- [Activity]
Each line of the data holding "Center" should be found and copied.

- [Given data]
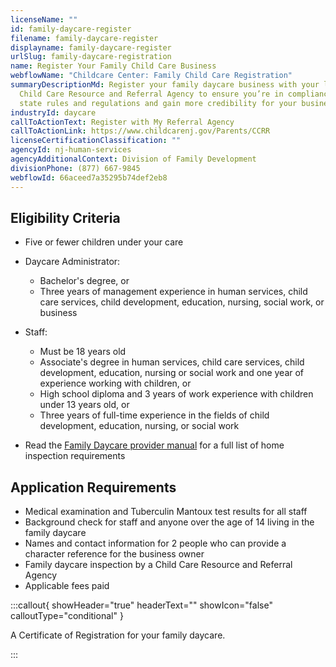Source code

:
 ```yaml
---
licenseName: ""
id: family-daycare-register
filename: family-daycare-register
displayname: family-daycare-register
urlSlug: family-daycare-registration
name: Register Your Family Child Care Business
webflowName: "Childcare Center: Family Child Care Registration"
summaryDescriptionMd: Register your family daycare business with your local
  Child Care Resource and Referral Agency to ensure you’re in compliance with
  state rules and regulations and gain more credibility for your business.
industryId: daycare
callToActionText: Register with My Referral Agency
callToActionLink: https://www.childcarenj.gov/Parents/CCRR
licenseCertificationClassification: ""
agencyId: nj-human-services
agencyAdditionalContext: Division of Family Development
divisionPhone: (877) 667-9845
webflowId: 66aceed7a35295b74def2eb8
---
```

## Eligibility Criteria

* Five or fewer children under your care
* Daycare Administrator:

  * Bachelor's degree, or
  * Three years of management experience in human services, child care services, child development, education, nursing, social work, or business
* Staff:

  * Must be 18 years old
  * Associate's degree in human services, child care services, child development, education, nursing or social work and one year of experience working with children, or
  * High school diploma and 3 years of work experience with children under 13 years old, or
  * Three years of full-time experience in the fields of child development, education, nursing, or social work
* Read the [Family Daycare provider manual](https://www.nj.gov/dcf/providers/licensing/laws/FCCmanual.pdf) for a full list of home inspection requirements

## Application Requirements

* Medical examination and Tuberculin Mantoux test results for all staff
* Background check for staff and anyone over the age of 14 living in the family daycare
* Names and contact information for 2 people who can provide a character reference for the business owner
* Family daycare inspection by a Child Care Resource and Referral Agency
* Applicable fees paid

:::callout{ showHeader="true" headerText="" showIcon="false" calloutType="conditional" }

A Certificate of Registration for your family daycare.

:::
--
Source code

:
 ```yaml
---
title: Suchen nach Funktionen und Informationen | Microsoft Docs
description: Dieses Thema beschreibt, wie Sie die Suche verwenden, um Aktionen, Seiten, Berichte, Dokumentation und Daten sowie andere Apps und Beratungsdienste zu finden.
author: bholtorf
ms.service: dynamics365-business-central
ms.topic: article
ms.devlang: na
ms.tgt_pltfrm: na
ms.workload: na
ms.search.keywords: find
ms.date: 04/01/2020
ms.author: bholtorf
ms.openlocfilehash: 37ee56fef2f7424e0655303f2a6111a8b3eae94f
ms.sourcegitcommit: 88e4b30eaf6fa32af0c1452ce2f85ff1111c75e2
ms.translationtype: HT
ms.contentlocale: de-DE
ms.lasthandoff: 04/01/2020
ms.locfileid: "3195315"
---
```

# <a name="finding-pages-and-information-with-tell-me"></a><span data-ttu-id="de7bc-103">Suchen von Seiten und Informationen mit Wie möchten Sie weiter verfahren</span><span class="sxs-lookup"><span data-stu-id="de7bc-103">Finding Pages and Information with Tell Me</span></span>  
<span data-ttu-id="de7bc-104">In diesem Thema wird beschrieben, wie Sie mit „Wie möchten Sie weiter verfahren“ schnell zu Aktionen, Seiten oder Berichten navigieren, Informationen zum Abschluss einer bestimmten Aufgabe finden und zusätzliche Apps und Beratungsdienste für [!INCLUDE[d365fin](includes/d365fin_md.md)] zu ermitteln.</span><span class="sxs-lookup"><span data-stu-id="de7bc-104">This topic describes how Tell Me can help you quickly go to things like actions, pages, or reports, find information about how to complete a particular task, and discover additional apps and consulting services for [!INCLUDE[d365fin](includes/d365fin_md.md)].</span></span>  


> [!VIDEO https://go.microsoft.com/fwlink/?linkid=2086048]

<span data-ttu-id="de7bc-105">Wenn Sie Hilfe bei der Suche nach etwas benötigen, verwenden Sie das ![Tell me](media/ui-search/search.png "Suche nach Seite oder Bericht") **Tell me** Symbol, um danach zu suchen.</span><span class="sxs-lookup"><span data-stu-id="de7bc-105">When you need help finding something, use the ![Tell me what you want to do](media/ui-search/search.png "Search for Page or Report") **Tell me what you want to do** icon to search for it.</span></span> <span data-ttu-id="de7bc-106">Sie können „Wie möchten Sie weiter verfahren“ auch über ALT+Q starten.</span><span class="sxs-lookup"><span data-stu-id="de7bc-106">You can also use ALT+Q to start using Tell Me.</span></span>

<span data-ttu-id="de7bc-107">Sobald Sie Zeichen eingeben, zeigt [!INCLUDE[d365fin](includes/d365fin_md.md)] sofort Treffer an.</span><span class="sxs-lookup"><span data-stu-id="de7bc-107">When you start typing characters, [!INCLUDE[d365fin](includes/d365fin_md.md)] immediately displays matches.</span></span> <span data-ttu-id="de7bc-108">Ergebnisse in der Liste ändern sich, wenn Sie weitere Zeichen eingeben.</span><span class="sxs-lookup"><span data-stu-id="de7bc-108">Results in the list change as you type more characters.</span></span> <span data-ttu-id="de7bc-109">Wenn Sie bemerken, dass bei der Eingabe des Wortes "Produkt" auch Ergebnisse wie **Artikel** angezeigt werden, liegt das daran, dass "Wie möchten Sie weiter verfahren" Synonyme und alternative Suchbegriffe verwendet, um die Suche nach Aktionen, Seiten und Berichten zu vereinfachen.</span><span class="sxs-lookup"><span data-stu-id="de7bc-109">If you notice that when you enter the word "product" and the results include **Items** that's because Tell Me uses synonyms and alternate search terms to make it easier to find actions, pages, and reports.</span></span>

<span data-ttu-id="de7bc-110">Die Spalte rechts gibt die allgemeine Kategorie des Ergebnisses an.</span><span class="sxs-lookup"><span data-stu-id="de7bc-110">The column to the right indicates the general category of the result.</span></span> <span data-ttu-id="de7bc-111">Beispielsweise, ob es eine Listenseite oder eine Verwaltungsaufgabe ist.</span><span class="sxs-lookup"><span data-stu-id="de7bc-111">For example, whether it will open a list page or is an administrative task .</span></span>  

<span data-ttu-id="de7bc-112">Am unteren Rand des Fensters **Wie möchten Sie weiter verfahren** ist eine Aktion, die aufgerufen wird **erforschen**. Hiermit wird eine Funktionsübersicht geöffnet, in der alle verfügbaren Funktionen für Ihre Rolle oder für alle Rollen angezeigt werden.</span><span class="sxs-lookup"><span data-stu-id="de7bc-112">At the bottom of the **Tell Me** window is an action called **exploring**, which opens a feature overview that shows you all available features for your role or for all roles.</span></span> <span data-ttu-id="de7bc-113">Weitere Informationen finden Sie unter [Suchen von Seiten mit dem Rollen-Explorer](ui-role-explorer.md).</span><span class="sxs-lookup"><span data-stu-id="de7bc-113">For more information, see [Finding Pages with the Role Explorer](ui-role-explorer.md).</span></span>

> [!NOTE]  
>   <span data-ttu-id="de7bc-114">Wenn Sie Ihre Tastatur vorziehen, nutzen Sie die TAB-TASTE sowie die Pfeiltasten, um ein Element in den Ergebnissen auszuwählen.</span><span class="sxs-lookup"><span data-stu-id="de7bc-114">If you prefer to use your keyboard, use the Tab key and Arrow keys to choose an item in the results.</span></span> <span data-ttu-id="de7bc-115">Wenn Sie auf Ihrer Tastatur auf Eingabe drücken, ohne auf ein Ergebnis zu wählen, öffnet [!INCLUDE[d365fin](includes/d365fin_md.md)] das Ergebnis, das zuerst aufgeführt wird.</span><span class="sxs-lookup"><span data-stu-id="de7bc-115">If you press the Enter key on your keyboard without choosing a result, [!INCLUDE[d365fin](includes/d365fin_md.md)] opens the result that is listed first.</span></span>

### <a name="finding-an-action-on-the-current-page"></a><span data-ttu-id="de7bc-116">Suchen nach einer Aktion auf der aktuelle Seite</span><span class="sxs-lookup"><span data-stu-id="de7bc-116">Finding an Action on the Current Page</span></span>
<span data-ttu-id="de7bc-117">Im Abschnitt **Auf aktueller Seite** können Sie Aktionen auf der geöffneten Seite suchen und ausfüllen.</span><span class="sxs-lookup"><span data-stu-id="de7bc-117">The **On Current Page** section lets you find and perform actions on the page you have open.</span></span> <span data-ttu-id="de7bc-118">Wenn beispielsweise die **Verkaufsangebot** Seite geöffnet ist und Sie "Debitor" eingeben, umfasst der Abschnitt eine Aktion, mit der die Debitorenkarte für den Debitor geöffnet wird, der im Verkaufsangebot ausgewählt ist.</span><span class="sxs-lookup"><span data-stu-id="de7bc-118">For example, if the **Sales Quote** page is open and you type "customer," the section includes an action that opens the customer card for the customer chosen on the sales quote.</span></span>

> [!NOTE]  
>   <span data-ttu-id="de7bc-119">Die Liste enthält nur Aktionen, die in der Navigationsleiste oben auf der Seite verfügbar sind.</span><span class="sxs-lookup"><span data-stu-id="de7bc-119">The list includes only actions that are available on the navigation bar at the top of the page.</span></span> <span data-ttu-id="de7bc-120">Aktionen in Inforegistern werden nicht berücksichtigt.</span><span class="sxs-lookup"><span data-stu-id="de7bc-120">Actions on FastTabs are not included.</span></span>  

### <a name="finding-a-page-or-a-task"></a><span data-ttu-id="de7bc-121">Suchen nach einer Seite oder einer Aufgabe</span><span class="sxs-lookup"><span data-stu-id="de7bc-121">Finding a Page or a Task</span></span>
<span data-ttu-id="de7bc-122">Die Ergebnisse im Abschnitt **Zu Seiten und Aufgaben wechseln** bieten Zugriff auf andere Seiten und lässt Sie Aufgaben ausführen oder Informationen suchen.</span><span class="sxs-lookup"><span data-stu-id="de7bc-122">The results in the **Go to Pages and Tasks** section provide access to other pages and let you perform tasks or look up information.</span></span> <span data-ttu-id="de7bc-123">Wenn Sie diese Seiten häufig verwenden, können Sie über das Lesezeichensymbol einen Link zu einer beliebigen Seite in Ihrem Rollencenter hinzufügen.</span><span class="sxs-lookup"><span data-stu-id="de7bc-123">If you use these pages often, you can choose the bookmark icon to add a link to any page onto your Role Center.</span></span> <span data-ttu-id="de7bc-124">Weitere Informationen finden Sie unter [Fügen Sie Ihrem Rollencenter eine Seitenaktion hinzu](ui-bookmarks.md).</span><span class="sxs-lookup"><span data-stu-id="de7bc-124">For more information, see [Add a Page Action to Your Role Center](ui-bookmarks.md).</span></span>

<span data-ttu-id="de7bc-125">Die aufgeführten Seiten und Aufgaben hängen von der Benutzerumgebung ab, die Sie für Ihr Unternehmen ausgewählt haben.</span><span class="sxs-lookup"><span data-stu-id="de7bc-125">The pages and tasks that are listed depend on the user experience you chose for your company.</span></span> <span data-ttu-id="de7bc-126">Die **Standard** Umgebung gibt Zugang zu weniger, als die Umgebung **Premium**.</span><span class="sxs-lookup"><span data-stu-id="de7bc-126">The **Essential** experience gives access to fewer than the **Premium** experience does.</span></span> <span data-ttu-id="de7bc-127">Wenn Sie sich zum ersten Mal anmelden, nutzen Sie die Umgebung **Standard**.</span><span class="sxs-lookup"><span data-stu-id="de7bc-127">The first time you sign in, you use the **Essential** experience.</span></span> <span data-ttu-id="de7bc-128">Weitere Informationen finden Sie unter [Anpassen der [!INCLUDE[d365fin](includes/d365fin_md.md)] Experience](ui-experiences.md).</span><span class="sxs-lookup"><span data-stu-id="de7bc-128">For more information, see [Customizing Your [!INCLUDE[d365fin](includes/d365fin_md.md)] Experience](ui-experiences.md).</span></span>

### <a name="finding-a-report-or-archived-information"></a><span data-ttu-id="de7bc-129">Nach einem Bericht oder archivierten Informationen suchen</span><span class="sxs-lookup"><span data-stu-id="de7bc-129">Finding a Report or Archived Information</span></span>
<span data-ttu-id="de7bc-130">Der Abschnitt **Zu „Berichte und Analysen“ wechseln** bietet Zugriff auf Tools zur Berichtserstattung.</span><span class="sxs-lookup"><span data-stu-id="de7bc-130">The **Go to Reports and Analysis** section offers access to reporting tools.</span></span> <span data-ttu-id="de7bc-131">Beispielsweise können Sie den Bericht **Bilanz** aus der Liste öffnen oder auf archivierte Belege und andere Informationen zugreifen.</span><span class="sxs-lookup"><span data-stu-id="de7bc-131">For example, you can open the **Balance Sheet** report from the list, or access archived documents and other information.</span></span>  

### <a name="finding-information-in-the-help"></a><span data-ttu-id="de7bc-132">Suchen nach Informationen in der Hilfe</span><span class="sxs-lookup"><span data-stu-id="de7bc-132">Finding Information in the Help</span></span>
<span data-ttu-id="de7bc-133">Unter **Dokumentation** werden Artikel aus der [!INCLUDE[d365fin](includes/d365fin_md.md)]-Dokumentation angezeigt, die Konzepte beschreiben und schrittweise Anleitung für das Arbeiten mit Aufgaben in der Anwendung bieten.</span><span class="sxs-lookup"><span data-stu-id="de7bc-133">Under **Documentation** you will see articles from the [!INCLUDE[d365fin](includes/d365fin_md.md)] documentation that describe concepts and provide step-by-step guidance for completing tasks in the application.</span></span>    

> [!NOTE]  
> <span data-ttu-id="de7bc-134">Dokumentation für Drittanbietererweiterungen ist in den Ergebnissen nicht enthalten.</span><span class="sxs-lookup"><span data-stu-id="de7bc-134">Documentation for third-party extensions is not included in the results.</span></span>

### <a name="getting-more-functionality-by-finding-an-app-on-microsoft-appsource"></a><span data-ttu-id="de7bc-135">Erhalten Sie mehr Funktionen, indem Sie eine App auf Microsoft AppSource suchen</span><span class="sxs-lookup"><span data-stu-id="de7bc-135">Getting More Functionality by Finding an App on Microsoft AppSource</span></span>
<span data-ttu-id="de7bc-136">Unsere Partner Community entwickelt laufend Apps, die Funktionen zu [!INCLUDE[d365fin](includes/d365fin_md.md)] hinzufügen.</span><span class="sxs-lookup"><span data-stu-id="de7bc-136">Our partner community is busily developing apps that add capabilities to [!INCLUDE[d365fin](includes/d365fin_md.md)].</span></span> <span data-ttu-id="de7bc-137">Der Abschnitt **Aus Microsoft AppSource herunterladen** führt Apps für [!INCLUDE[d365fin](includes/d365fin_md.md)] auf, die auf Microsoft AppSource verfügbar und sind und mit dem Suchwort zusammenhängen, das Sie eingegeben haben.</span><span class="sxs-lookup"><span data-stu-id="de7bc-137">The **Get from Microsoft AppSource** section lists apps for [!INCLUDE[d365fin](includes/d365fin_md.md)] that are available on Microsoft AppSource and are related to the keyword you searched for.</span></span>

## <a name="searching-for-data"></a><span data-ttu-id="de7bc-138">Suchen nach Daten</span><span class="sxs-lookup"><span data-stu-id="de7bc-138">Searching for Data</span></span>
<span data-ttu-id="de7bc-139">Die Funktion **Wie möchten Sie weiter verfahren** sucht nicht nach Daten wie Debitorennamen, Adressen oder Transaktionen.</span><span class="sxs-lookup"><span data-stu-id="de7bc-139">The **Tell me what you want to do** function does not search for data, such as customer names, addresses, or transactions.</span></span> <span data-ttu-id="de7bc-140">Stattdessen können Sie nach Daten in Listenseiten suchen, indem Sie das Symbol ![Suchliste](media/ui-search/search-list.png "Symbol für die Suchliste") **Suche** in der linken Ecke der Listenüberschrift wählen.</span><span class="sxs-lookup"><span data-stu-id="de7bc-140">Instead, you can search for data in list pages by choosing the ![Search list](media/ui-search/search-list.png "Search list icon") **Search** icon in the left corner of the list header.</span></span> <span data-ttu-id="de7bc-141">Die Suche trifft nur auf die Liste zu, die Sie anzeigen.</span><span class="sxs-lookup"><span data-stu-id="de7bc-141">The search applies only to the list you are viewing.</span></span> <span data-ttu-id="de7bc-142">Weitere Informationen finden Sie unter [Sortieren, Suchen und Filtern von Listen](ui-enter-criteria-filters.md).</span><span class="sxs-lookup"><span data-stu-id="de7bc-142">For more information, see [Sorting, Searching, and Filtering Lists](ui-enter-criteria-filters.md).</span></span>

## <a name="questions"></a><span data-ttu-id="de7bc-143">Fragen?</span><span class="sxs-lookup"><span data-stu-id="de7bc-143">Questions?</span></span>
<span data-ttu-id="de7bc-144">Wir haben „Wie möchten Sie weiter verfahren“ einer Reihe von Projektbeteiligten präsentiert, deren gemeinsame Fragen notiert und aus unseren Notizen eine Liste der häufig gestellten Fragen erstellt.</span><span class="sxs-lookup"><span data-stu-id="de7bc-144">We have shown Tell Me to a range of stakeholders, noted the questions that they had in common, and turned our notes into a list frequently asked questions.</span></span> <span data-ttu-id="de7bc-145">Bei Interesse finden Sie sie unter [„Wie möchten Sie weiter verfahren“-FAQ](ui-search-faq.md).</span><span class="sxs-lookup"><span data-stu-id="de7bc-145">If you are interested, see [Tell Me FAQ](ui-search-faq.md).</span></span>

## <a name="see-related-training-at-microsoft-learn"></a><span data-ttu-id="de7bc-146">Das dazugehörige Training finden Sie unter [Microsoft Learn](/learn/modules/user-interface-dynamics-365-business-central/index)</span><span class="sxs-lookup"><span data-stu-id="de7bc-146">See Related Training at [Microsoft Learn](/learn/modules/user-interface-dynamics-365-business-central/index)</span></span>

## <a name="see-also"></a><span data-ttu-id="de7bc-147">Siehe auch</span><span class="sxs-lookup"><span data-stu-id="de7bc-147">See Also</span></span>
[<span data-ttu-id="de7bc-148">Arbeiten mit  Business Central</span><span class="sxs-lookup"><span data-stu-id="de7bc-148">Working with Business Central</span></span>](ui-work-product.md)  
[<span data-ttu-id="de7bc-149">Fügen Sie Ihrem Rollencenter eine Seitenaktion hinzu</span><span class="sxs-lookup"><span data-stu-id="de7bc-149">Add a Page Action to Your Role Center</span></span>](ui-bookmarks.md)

- [Solution below]
webflowName: "Childcare Center: Family Child Care Registration"
<span data-ttu-id="de7bc-122">Die Ergebnisse im Abschnitt **Zu Seiten und Aufgaben wechseln** bieten Zugriff auf andere Seiten und lässt Sie Aufgaben ausführen oder Informationen suchen.</span><span class="sxs-lookup"><span data-stu-id="de7bc-122">The results in the **Go to Pages and Tasks** section provide access to other pages and let you perform tasks or look up information.</span></span> <span data-ttu-id="de7bc-123">Wenn Sie diese Seiten häufig verwenden, können Sie über das Lesezeichensymbol einen Link zu einer beliebigen Seite in Ihrem Rollencenter hinzufügen.</span><span class="sxs-lookup"><span data-stu-id="de7bc-123">If you use these pages often, you can choose the bookmark icon to add a link to any page onto your Role Center.</span></span> <span data-ttu-id="de7bc-124">Weitere Informationen finden Sie unter [Fügen Sie Ihrem Rollencenter eine Seitenaktion hinzu](ui-bookmarks.md).</span><span class="sxs-lookup"><span data-stu-id="de7bc-124">For more information, see [Add a Page Action to Your Role Center](ui-bookmarks.md).</span></span>
[<span data-ttu-id="de7bc-149">Fügen Sie Ihrem Rollencenter eine Seitenaktion hinzu</span><span class="sxs-lookup"><span data-stu-id="de7bc-149">Add a Page Action to Your Role Center</span></span>](ui-bookmarks.md)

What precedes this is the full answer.